[Document images with source code]

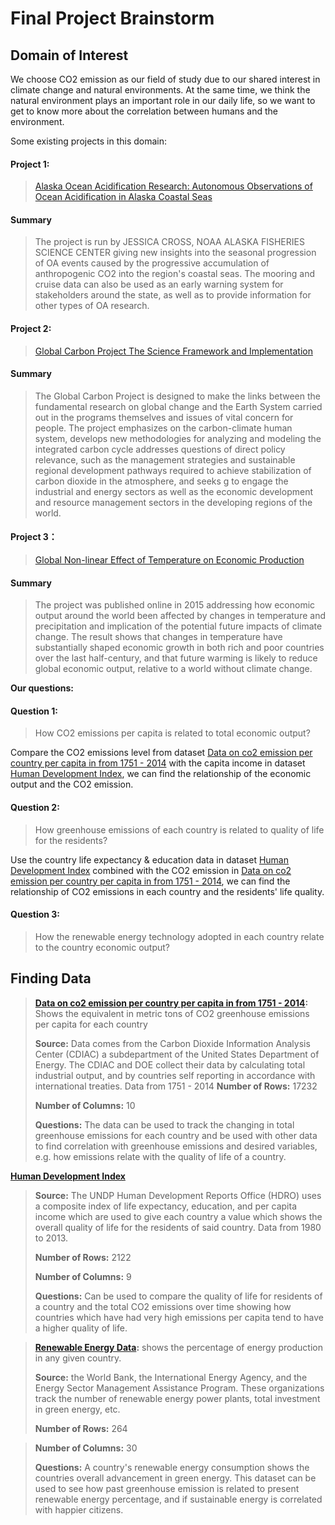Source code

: # Final Project Brainstorm
## Domain of Interest
We choose CO2 emission as our field of study due to our shared interest in climate change and natural environments. At the same time, we think the natural environment plays an important role in our daily life, so we want to get to know more about the correlation between humans and the environment.

Some existing projects in this domain:
#### Project 1:
>[Alaska Ocean Acidification Research: Autonomous Observations of Ocean Acidification in Alaska Coastal Seas](https://oceanacidification.noaa.gov/CurrentProjects/GulfofAlaska.aspx#)

#### Summary
>The project is run by JESSICA CROSS, NOAA ALASKA FISHERIES SCIENCE CENTER giving new insights into the seasonal progression of OA events caused by the progressive accumulation of anthropogenic CO2 into the region's coastal seas. The mooring and cruise data can also be used as an early warning system for stakeholders around the state, as well as to provide information for other types of OA research.

#### Project 2:
>[Global Carbon Project
The Science Framework
and Implementation](https://www.globalcarbonproject.org/global/pdf/GCPFrameworkFinal.pdf)

#### Summary
>The Global Carbon Project is designed to make the links
between the fundamental research on global change and
the Earth System carried out in the programs themselves and issues of vital concern for people. The project emphasizes on the carbon-climate human system, develops new methodologies for analyzing and
modeling the integrated carbon cycle addresses questions of direct policy
relevance, such as the management strategies and sustainable regional development pathways required to achieve
stabilization of carbon dioxide in the atmosphere, and seeks g to engage the industrial and energy sectors as well
as the economic development and resource management
sectors in the developing regions of the world.
#### Project 3：
>[Global Non-linear Effect of Temperature on Economic Production](https://web.stanford.edu/~mburke/climate/index.html)

#### Summary
>The project was published online in 2015 addressing how economic output around the world been affected by changes in temperature and precipitation and implication of the potential future impacts of climate change. The result shows that changes in temperature have substantially shaped economic growth in both rich and poor countries over the last half-century, and that future warming is likely to reduce global economic output, relative to a world without climate change.

**Our questions:**
#### Question 1:
>How CO2 emissions per capita is related to total economic output?

Compare the CO2 emissions level from dataset [Data on co2 emission per country per capita in from 1751 - 2014](http://cdiac.ornl.gov/ftp/ndp030/CSV-FILES/nation.1751_2014.csv) with the capita income in dataset [Human Development Index](https://data.humdata.org/dataset/human-development-index-hdi/resource/4a7fd374-7e35-4c04-b7c8-25e5943aa476), we can find the relationship of the economic output and the CO2 emission.
#### Question 2:
>How greenhouse emissions of each country is related to quality of life for the residents?

Use the country life expectancy & education data in dataset [Human Development Index](https://data.humdata.org/dataset/human-development-index-hdi/resource/4a7fd374-7e35-4c04-b7c8-25e5943aa476) combined with the CO2 emission in [Data on co2 emission per country per capita in from 1751 - 2014](http://cdiac.ornl.gov/ftp/ndp030/CSV-FILES/nation.1751_2014.csv), we can find the relationship of CO2 emissions in each country and the residents' life quality.
#### Question 3:
>How the renewable energy technology adopted in each country relate to the country economic output?



## Finding Data

>**[Data on co2 emission per country per capita in from 1751 - 2014](http://cdiac.ornl.gov/ftp/ndp030/CSV->FILES/nation.1751_2014.csv):** Shows the equivalent in metric tons of CO2 greenhouse emissions per capita for each country 
>
>**Source:** Data comes from the Carbon Dioxide Information Analysis Center (CDIAC) a subdepartment of the United States Department of Energy. The CDIAC and DOE collect their data by calculating total industrial output, and by countries self reporting in accordance with international treaties. Data from 1751 - 2014
>**Number of Rows:** 17232
>
>**Number of Columns:** 10
>
>**Questions:** The data can be used to track the changing in total greenhouse emissions for each country and be used with other data to find correlation with greenhouse emissions and desired variables, e.g. how emissions relate with the quality of life of a country.

**[Human Development Index](“https://data.humdata.org/dataset/human-development-index-hdi/resource/4a7fd374-7e35-4c04-b7c8-25e5943aa476”)**
>**Source:** The UNDP Human Development Reports Office (HDRO) uses a composite index of life expectancy, education, and per capita income which are used to give each country a value which shows the overall quality of life for the residents of said country. Data from 1980 to 2013.
>
>**Number of Rows:** 2122
>
>**Number of Columns:** 9
>
>**Questions:** Can be used to compare the quality of life for residents of a country and the total CO2 emissions over time showing how countries which have had very high emissions per capita tend to have a higher quality of life.

>**[Renewable Energy Data](https://data.worldbank.org/indicator/eg.fec.rnew.zs):** shows the percentage of energy production in any given country.
>
>**Source:** the World Bank, the International Energy Agency, and the Energy Sector Management Assistance Program. These organizations track the number of renewable energy power plants, total investment in green energy, etc.  
>
>**Number of Rows:** 264

>**Number of Columns:** 30
>
>**Questions:** A country's renewable energy consumption shows the countries overall advancement in green energy. This dataset can be used to see how past greenhouse emission is related to present renewable energy percentage, and if sustainable energy is correlated with happier citizens.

*Problem description*.
Where a line of the entries contains the word "well", copy that line.

*Final answer*.
>The project is run by JESSICA CROSS, NOAA ALASKA FISHERIES SCIENCE CENTER giving new insights into the seasonal progression of OA events caused by the progressive accumulation of anthropogenic CO2 into the region's coastal seas. The mooring and cruise data can also be used as an early warning system for stakeholders around the state, as well as to provide information for other types of OA research.
stabilization of carbon dioxide in the atmosphere, and seeks g to engage the industrial and energy sectors as well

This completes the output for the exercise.